ところでこれはちょっと余談なのですが、ご自身の楽曲で難しい漢字をよく使う椎名林檎さんですが、今回のカルテットの主題歌では一点だけ林檎さん「らしからぬ」ことをしています。それはタイトルの「大人」をあえて平仮名で「おとな」としていることです。
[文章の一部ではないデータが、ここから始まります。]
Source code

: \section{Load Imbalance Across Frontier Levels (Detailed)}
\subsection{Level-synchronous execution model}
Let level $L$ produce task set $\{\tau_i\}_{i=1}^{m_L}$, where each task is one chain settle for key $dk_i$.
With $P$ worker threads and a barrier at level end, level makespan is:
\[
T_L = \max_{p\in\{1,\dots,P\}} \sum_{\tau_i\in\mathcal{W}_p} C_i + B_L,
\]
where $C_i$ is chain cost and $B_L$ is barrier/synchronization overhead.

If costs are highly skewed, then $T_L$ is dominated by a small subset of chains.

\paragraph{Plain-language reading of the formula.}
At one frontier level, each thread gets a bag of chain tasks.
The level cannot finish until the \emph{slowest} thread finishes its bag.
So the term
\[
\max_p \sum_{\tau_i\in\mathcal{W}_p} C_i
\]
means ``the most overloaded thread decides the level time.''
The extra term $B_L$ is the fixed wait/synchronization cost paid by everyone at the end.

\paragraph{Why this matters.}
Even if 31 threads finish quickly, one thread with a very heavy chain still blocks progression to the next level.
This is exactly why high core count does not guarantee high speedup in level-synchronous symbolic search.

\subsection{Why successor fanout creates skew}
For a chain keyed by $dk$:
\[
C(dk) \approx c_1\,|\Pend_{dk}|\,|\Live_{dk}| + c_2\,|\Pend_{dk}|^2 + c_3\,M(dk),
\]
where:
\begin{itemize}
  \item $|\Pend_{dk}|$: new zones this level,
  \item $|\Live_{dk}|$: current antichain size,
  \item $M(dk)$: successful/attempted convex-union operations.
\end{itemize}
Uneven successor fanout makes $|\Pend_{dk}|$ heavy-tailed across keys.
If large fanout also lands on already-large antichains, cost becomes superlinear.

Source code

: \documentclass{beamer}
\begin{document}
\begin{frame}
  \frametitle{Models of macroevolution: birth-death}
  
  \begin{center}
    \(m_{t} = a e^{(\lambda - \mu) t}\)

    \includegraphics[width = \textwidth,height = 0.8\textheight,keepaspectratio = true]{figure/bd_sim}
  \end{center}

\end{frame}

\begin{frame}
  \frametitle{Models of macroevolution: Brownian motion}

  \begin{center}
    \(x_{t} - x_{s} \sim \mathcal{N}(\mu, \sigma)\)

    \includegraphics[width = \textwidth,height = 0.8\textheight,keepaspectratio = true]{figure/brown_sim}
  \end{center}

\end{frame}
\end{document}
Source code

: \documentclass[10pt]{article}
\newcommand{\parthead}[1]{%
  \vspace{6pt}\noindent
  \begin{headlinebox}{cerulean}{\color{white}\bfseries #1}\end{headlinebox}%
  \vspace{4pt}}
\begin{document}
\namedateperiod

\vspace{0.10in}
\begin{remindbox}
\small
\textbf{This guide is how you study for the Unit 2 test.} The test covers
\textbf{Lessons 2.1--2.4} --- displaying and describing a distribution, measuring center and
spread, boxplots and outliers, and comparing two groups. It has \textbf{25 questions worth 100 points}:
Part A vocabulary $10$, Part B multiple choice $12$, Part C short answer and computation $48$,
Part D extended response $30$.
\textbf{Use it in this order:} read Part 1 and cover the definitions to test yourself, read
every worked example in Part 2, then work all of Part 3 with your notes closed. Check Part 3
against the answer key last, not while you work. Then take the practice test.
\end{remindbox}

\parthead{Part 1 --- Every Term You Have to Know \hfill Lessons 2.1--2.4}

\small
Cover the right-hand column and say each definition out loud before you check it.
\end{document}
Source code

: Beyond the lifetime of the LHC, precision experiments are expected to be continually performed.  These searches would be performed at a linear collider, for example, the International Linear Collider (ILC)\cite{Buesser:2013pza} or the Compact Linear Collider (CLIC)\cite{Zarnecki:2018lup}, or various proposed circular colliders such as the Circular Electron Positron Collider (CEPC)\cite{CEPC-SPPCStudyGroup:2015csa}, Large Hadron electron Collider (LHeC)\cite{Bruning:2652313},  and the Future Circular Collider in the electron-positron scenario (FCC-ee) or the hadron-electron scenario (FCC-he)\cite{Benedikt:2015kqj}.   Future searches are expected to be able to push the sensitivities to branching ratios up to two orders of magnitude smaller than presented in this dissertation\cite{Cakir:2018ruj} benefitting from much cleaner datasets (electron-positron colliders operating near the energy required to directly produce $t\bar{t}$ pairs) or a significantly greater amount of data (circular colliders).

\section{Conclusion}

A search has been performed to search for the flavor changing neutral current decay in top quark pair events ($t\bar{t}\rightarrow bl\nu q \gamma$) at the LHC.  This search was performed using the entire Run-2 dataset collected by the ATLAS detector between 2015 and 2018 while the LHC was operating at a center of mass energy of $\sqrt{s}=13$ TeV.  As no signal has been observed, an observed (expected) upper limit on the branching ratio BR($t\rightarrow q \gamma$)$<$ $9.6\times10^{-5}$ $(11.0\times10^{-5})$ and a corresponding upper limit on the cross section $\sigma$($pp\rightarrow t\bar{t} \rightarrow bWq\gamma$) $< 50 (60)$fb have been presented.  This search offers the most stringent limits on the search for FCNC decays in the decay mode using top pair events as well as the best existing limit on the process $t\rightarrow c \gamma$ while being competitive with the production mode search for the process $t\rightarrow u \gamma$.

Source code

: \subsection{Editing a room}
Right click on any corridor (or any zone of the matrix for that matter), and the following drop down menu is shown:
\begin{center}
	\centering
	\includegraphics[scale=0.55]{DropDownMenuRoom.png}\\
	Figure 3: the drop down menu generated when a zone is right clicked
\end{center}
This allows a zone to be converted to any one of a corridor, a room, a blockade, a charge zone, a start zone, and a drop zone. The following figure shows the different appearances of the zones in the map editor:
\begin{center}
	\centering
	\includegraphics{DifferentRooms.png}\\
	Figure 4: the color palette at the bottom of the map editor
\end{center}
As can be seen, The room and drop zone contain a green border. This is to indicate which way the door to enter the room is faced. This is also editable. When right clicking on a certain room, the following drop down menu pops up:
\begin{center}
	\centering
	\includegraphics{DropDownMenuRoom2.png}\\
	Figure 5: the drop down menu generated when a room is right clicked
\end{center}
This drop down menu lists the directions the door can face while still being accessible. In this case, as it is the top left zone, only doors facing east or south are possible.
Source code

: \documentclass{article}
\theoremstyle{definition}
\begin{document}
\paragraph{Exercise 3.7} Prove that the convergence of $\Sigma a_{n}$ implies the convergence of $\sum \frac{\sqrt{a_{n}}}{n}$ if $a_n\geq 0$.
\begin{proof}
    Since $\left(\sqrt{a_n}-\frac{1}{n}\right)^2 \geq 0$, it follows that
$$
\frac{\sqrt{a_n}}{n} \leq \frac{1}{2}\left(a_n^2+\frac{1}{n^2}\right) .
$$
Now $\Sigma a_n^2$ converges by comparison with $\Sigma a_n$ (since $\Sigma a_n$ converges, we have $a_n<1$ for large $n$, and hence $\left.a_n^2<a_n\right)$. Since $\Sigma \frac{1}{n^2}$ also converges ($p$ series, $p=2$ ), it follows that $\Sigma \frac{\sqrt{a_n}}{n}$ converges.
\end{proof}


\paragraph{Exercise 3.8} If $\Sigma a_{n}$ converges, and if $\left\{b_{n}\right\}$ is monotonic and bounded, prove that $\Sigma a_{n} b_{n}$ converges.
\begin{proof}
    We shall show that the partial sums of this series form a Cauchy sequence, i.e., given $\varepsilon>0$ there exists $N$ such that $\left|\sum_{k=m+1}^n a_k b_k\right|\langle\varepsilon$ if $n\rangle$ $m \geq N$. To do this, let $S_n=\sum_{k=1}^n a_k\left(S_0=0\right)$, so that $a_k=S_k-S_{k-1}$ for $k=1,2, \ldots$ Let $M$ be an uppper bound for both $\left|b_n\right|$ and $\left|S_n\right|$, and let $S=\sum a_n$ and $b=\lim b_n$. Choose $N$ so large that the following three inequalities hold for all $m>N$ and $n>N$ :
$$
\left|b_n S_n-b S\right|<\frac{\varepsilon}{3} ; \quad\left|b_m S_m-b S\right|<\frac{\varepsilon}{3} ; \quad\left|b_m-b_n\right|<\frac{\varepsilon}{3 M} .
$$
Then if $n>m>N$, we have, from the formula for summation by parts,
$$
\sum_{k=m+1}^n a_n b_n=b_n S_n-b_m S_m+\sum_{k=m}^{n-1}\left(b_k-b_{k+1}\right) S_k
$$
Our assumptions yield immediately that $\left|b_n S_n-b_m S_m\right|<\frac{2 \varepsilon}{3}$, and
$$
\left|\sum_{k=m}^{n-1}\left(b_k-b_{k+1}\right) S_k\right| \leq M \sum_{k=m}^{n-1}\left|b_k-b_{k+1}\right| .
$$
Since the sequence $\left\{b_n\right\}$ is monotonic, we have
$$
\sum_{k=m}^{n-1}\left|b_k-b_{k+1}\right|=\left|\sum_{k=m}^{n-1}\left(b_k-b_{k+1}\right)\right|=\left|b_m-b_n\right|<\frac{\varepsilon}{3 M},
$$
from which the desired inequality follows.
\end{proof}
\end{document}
しかし、あえてひらがなにすることで日本語独特の平仮名がかもし出す柔らかい印象と、意味深な雰囲気が出ている感じがしてむしろそれがいいですよね。

カルテットの主題歌の歌詞のまとめ


こうしてドラマ「カルテット」の主題歌を見てみると、やはりドラマの為に書き下ろされただけあって何かカギが隠されているという気がしてなりません。今回は主題歌の歌詞の中で恋愛要素を色濃く読み取りましたが、真紀の夫の真相も、歌詞の一節の「好きとか嫌いとか欲しいとか」の滅びの呪文に何か関わりがあるかもしれません。

ドラマ「カルテット」の主題歌の歌詞の深くを分析したことでますます今後のドラマの展開が楽しみになってしまいました。

以上、カルテットの主題歌の歌詞についてでした。